A “High PPO” is a label employers use to describe a PPO health insurance plan with a higher deductible and lower monthly premium compared to the “Low PPO” option. The name refers to the deductible level, not the quality of coverage. It can be confusing because “high” sounds like more coverage, but it actually means you pay more out of pocket before your insurance starts covering most costs.
How PPO Plans Work
A preferred provider organization (PPO) is a type of health plan that gives you access to a network of doctors and hospitals at negotiated rates. You can also see providers outside the network, but you’ll pay a larger share of the bill. PPOs don’t require referrals to see specialists, which makes them one of the most flexible plan types available.
When your employer offers both a “High PPO” and a “Low PPO,” they’re splitting the same basic PPO structure into two tiers with different cost trade-offs. The labels refer to the deductible, which is the amount you pay for care each year before your plan starts covering a significant portion of the bills.
High PPO vs. Low PPO: The Trade-Off
A High PPO plan has a higher deductible but charges you less each month in premiums. A Low PPO has a lower deductible but costs more per month. Here’s a typical example of how the two compare:
- High PPO: Around $186/month, $1,500 deductible, you pay 20% of costs after the deductible (plan pays 80%)
- Low PPO: Around $224/month, $1,000 deductible, you pay 10% of costs after the deductible (plan pays 90%)
The monthly difference might look small, roughly $38 in this example, but the real gap shows up when you need care. With the High PPO, you have a $500 higher deductible and you’re responsible for twice the percentage of costs after that deductible is met. For someone who uses a lot of medical services, those differences add up fast.
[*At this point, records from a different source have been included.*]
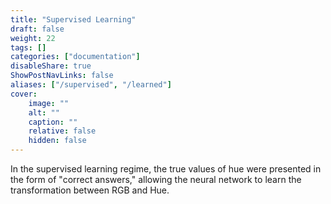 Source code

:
 ```yaml
---
title: "Supervised Learning"
draft: false
weight: 22
tags: []
categories: ["documentation"]
disableShare: true
ShowPostNavLinks: false
aliases: ["/supervised", "/learned"]
cover:
    image: ""
    alt: ""
    caption: ""
    relative: false
    hidden: false
---
```


In the supervised learning regime, the true values of hue were presented in the form of "correct answers," allowing the neural network to learn the transformation between RGB and Hue.

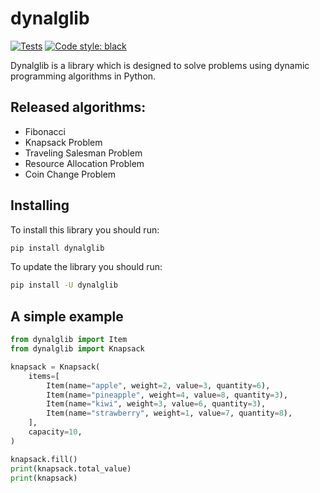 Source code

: # dynalglib

[![Tests](https://github.com/yslsml/dynalglib/actions/workflows/tests.yaml/badge.svg)](https://github.com/yslsml/dynalglib/actions/workflows/tests.yaml)
[![Code style: black](https://img.shields.io/badge/code%20style-black-000000.svg)](https://github.com/psf/black)

Dynalglib is a library which is designed to solve problems using dynamic programming algorithms in Python.


## Released algorithms:
- Fibonacci
- Knapsack Problem
- Traveling Salesman Problem
- Resource Allocation Problem
- Coin Change Problem


## Installing
To install this library you should run:
``` bash
pip install dynalglib    
```
     
To update the library you should run:
``` bash 
pip install -U dynalglib
```


## A simple example
``` python
from dynalglib import Item
from dynalglib import Knapsack

knapsack = Knapsack(
    items=[
        Item(name="apple", weight=2, value=3, quantity=6),
        Item(name="pineapple", weight=4, value=8, quantity=3),
        Item(name="kiwi", weight=3, value=6, quantity=3),
        Item(name="strawberry", weight=1, value=7, quantity=8),
    ],
    capacity=10,
)

knapsack.fill() 
print(knapsack.total_value)
print(knapsack)
```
Both plan types often cover certain services like office visits and prescriptions with a flat copay even before you hit the deductible. That’s one reason PPO plans in general remain popular: you get some predictable pricing for routine care regardless of your deductible tier.
When a High PPO Makes Sense
A High PPO plan works best if you’re generally healthy and don’t expect much medical care beyond annual checkups. You save money each month on premiums, and if you rarely visit the doctor, you may never hit the deductible anyway. The lower monthly cost keeps more money in your paycheck throughout the year.
If you expect to spend more than about $1,500 in medical care during the year, the math starts favoring the Low PPO. The higher monthly premium buys you a lower deductible and a better cost split once you start using services. For someone managing a chronic condition, planning a surgery, or expecting a baby, the Low PPO almost always costs less overall.
High PPO vs. a High Deductible Health Plan
A High PPO is not the same thing as a High Deductible Health Plan (HDHP), even though both feature higher deductibles. HDHPs have significantly higher deductibles, often $2,600 or more for an individual compared to the $1,500 range typical for a High PPO. HDHPs also tend to have higher out-of-pocket maximums. A traditional PPO might cap your individual out-of-pocket spending around $1,500 to $4,500, while an HDHP could set that limit at $5,500 or more.
The biggest difference is that HDHPs qualify you for a Health Savings Account (HSA), a tax-advantaged account where you can save money specifically for medical expenses. PPO plans, whether high or low tier, typically don’t qualify for an HSA. If tax savings and long-term health care investing matter to you, an HDHP with an HSA has advantages that neither PPO tier can match. But if you want more predictable costs when you actually receive care, even the High PPO covers a larger share of your bills earlier in the year than most HDHPs.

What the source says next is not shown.